The shear response of LCPs typically shows a minimum in viscosity at low strain, followed by a maximum, and at sufficiently large strains, a plateau is reached. These phenomena are correlated to the development of the interchain orientation and the domain texture of the LCP, and can be used as an indicator for the relaxation behavior.[65] In order to confirm that the experiments conducted on both LCPs are performed in the regime where the LCP plateau viscosity is constant as a function of shear rate,[66] the LCPs were subjected to a constant shear stress until a plateau value was reached. Figure (left) shows the plateau shear rate as a function of the applied shear stress. The observed shear rates seem to follow a slope of 1.15, marked by the dotted lines, which is close to the expected slope of 1. The dependency of viscosity on shear rate is presented in Figure (right) and shows that the viscosity of LCP-A is roughly a factor 10 larger compared to that of LCP-B over the measured range of shear rates. Additionally, the plateau viscosity is indeed almost constant with respect to the shear rate, indicating that both LCPs are indeed in the expected regime. The only exception is the measurement of LCP-A at the lowest applied shear stress, which has a considerably higher viscosity.

Figure 8

Steady state shear rate vs applied shear stress for both LCPs (left). Steady state viscosity vs shear rate for both LCPs (right). Data was collected at the respective extrusion temperatures of the LCP/PLLA blends.
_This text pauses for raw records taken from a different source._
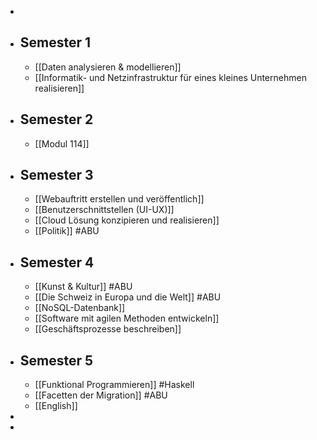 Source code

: -
- ## Semester 1
	- [[Daten analysieren & modellieren]]
	- [[Informatik- und Netzinfrastruktur für eines kleines Unternehmen realisieren]]
- ## Semester 2
	- [[Modul 114]]
- ## Semester 3
	- [[Webauftritt erstellen und veröffentlich]]
	- [[Benutzerschnittstellen (UI-UX)]]
	- [[Cloud Lösung konzipieren und realisieren]]
	- [[Politik]] #ABU
- ## Semester 4
	- [[Kunst & Kultur]] #ABU
	- [[Die Schweiz in Europa und die Welt]] #ABU
	- [[NoSQL-Datenbank]]
	- [[Software mit agilen Methoden entwickeln]]
	- [[Geschäftsprozesse beschreiben]]
- ## Semester 5
	- [[Funktional Programmieren]] #Haskell
	- [[Facetten der Migration]] #ABU
	- [[English]]
-
-
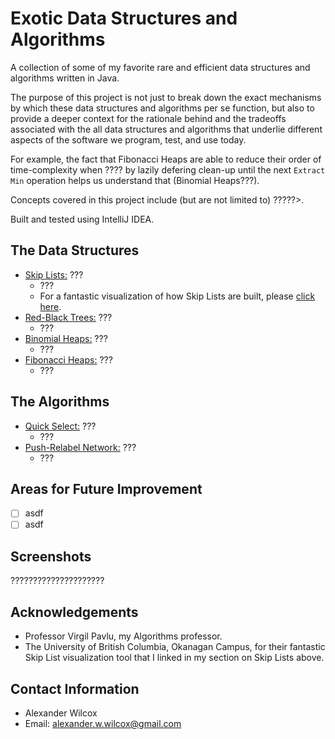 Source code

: # Exotic Data Structures and Algorithms

A collection of some of my favorite rare and efficient data structures and algorithms written in Java.


The purpose of this project is not just to break down the exact mechanisms by which these data structures and algorithms per se function, but also to provide a deeper context for the rationale behind and the tradeoffs associated with the all data structures and algorithms that underlie different aspects of the software we program, test, and use today.

For example, the fact that Fibonacci Heaps are able to reduce their order of time-complexity when ???? by lazily defering clean-up until the next `Extract Min` operation helps us understand that (Binomial Heaps???).




Concepts covered in this project include (but are not limited to) ?????>. 

Built and tested using IntelliJ IDEA. 

## The Data Structures
- <ins>Skip Lists:</ins> ???
  - ???
  - For a fantastic visualization of how Skip Lists are built, please [click here](https://cmps-people.ok.ubc.ca/ylucet/DS/SkipList.html "UBC Skip List Visualization"). 
- <ins>Red-Black Trees:</ins> ???
  - ???
- <ins>Binomial Heaps:</ins> ???
  - ???
- <ins>Fibonacci Heaps:</ins> ???
  - ???

## The Algorithms
- <ins>Quick Select:</ins> ???
  - ???
- <ins>Push-Relabel Network:</ins> ???
  - ???

## Areas for Future Improvement
- [ ] asdf
- [ ] asdf

## Screenshots

?????????????????????

## Acknowledgements

- Professor Virgil Pavlu, my Algorithms professor.
- The University of British Columbia, Okanagan Campus, for their fantastic Skip List visualization tool that I linked in my section on Skip Lists above.  

## Contact Information
- Alexander Wilcox
- Email: alexander.w.wilcox@gmail.com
To identify the rate of the domain coalescence process, which is linked to the decreasing the interchain orientation, the samples were sheared at a constant shear stress until the equilibrium state was reached (at least 400 s.u.). Next, the deformation was stopped and the molten LCP was subjected to a relaxation time τ, varying from 1 to 1000 s. The evolution of the viscosity as a function of shear strain after the reapplication of shear is shown in Figure . In both LCPs, for short relaxation times (τ = 1 s), the viscosity increases at very low strains as the shear stress is reapplied, and reaches a constant value almost immediately. The minimum and maximum, characteristic for the evolution of the domain texture and interchain orientation, are completely absent, indicating that, on this timescale, relaxation has a negligible influence on the polydomain texture of the LCPs and domain coalescence has not progressed significantly. As the relaxation time increases, the characteristic minimum and maximum become more significant, indicating further progression of the textural relaxation. Because the evolution of the orientation parameter and the texture are closely related, these experiments indirectly give information with respect to the interchain orientation: a lack of textural relaxation indicates that the interchain orientation is maintained, whereas strong textural relaxation indicates a loss of the interchain orientation.

Figure 9

Transient behavior of both LCPs following different relaxation periods. Data was collected at the respective extrusion temperatures of the LCP/PLLA blends.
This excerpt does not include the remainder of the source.